• [ASSIGNMENT]:
Figure out how many lines in these records contain "processed". Only the number belongs in the reply.

================

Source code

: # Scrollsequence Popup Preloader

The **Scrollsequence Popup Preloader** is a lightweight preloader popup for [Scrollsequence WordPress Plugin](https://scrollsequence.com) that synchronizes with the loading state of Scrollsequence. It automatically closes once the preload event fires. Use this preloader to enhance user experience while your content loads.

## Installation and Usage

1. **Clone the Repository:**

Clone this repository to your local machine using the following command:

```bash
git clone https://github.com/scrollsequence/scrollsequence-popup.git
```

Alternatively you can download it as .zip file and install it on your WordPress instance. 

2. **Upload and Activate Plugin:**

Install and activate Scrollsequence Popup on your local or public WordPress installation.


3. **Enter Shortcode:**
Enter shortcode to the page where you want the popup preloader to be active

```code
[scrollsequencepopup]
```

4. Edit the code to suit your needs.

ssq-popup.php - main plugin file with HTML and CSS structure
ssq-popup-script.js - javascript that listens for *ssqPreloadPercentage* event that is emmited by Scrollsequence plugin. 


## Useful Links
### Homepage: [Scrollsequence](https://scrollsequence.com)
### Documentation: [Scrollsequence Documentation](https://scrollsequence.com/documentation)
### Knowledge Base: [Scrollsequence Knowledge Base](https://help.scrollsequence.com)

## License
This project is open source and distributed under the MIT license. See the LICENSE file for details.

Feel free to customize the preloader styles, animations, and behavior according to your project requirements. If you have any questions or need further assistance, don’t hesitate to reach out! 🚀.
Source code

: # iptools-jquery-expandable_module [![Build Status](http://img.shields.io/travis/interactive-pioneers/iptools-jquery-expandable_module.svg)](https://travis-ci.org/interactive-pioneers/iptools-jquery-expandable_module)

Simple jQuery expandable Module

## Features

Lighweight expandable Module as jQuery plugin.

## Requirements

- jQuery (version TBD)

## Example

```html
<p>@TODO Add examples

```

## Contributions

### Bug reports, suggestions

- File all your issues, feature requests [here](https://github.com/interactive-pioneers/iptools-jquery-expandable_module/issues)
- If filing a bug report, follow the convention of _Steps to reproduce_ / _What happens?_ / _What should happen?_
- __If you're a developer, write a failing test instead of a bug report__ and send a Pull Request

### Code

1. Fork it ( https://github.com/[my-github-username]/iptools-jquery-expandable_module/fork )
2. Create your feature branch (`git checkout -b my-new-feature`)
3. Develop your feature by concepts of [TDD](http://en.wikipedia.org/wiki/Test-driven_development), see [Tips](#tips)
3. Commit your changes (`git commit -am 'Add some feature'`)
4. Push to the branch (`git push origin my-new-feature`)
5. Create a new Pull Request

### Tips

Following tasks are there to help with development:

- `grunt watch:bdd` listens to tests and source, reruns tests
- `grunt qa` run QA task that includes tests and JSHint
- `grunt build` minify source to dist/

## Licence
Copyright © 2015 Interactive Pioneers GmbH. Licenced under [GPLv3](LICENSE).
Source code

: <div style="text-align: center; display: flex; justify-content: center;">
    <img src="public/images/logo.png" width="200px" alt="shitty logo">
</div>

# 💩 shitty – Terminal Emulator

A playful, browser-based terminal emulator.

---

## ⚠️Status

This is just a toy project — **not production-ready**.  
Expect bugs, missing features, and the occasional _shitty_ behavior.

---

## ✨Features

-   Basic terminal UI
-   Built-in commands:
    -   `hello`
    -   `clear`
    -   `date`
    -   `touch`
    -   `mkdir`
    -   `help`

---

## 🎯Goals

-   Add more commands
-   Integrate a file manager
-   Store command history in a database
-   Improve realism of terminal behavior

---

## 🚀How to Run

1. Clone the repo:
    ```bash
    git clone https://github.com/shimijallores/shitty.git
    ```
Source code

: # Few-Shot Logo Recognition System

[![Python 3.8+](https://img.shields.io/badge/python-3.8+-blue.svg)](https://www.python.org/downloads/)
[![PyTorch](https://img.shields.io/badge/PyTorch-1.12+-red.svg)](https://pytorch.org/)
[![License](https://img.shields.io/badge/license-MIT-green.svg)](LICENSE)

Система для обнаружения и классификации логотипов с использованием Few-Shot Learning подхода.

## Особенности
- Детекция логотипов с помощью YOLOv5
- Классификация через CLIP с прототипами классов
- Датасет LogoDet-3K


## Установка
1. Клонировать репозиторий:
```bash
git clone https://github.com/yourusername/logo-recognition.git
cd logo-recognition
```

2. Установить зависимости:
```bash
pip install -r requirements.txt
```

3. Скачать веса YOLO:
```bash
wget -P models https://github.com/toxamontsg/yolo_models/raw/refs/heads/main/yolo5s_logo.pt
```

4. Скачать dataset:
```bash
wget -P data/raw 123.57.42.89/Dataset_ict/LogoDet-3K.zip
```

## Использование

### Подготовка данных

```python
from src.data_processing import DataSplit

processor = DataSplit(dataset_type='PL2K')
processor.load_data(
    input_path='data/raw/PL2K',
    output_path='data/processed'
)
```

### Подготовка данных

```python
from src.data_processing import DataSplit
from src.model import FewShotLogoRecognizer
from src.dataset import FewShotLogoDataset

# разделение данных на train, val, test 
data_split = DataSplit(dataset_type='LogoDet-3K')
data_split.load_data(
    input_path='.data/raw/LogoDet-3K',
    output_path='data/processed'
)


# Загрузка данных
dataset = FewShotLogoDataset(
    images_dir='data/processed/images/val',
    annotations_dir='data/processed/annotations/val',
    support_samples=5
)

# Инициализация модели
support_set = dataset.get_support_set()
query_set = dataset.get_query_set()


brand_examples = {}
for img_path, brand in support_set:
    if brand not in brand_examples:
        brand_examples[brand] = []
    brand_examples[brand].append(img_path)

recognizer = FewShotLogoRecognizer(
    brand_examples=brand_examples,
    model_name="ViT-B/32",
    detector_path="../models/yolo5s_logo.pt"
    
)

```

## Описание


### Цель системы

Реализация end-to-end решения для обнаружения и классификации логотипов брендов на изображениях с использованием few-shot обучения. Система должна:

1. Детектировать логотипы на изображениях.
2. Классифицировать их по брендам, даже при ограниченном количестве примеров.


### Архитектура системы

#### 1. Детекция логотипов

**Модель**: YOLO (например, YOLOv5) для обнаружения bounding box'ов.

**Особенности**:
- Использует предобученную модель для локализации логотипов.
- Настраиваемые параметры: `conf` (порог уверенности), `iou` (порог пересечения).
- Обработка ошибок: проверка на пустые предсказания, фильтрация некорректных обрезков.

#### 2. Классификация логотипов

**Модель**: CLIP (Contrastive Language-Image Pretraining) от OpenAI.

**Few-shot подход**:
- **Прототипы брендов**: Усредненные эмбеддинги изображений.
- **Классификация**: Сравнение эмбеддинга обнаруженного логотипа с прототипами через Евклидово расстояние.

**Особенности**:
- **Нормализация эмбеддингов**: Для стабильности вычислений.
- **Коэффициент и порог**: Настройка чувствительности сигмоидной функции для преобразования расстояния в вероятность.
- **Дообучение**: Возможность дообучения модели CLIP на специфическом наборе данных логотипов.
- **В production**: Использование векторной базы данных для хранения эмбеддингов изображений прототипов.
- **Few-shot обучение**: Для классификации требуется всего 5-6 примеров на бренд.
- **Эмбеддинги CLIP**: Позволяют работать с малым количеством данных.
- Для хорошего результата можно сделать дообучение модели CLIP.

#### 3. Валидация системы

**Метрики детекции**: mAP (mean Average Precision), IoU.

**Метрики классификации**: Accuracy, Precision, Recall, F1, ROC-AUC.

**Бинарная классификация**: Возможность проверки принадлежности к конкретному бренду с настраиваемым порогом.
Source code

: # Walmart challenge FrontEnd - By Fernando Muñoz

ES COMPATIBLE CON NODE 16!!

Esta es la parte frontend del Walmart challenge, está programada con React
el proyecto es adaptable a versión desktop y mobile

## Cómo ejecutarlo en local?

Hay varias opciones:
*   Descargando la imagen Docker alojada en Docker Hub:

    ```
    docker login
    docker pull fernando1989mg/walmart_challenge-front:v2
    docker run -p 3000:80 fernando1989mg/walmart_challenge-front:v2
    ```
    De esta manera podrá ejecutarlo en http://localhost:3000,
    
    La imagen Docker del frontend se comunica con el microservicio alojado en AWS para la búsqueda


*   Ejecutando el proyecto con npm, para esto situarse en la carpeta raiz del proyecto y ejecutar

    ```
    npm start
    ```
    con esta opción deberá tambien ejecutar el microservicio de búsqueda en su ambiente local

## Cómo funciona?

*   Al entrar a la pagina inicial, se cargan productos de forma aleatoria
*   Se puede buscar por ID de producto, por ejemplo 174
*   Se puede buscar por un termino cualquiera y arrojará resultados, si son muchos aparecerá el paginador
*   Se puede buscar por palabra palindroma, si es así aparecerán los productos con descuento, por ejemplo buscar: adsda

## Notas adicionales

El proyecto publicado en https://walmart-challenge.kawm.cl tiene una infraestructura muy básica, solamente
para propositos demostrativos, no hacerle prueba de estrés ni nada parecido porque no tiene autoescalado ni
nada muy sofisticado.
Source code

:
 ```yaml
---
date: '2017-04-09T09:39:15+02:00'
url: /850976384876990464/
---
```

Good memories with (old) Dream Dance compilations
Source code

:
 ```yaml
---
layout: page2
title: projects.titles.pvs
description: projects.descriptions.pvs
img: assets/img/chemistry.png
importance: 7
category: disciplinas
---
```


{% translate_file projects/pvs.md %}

================

• [EXERCISE OUTPUT]:
4